A pair of Paris designers creates artworks with hamburgers
Furious, the studio of Paris designers Quentin and Thomas, is frantically busy at lunch hour: the guys are designing the burger of the day and getting ready to take an artistic photo before biting into their lunch.
“We were tired of eating the usual sandwiches available in the area.” And how could we blame them? When you’re young and hungry for something new, how can you settle for the usual ham or tuna sandwich? “We work together, and we’re lucky enough to have a cooking element in our office. We soon got into the habit of making our own hamburgers for lunch: an hour and a half to come up with a concept, get the ingredients, cook it, take a photograph of our recipe of the day and then, of course, eat it!” .

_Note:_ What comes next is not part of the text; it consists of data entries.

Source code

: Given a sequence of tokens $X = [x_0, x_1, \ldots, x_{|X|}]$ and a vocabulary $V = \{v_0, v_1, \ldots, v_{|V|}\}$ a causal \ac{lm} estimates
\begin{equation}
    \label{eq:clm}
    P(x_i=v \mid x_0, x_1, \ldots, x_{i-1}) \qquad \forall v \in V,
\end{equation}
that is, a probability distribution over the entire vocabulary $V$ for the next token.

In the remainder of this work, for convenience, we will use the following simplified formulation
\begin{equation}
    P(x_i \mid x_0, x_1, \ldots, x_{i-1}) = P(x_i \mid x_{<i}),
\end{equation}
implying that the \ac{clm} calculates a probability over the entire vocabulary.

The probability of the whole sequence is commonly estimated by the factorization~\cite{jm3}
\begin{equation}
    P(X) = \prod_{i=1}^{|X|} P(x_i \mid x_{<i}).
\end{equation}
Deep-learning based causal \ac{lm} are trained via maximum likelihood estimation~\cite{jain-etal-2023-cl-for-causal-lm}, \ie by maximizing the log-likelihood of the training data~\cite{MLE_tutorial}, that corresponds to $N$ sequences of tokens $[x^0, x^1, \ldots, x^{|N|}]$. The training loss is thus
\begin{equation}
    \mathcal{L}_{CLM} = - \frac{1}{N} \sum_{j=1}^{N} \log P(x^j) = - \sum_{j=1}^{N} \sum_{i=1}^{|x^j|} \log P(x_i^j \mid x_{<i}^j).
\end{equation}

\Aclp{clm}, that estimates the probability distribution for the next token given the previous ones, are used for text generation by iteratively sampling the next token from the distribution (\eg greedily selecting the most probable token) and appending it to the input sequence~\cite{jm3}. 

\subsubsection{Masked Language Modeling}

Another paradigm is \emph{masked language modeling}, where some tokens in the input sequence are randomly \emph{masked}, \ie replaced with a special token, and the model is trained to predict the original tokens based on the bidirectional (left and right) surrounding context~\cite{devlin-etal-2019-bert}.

This need to add an element of novelty to the daily routine led to the Fat and Furious Project: an ingenious project which was implemented without a hitch to give the hamburger a new look, reinventing a simple dish every day, experimenting with a great variety of different forms without being afraid to go overboard. Science, pop culture, film, art, history: anything can provide inspiration for the pair of French designers, who never cease to experiment, even with ingredients.
Aesthetically perfectly designed, Fat and Furious Burgers are tasty too, for the designers are sure to take into consideration not only the way they look but the way they taste. “Sometimes a product may attract us because of its taste, other times because of the way it looks. In any case, we’re not interested in recreating the established recipes: what we want to do is experiment with new combinations of ingredients and new ways of cooking. This can lead to some major culinary surprises, and sometimes to some real disasters!” But after all, that’s what makes it so much fun!
The UFO Burger, containing breaded chicken breast, purple cabbage, Tobiko (flying fish eggs) with wasabi, wakame seaweed and Papadum (a crunchy wafer used in Indian cooking) hovers over a distant planet; a make-up set from a woman’s purse becomes the IT Girl Burger, featuring steamed lobster, Shiso (Chinese basil), shiitake mushrooms, white wine sauce, thyme and mixed leaf salad; the bun is covered with gold leaf and caviar, filet of gilthead bream and quail eggs in homage to James Bond: my name is Bun, James Bun. One of the best photos is a homage to Neil Armstrong, the first man on the moon, which is Thomas and Quentin’s favourite experiment: in the photo, the astronaut walks on a moon burger, with cheese, pears and endive, covered with powdered coconut to give it a white surface and a galaxy of sesame seeds behind it. “For the first time we created something that looks nothing like a burger, but it’s still our favourite photo. Pity it didn’t taste so great!”
But Thomas and Quentin can’t be all that bad in the kitchen: their irreverent but well-presented project soon became a book, “Fat & Furious Burger”, published in 2014 and containing 60 recipes for intrepid spirits (and stomachs).
Not just ordinary photos of food to be shared on the social networks, these are real burgers we can make ourselves at home. To prove once again that form is as important as content!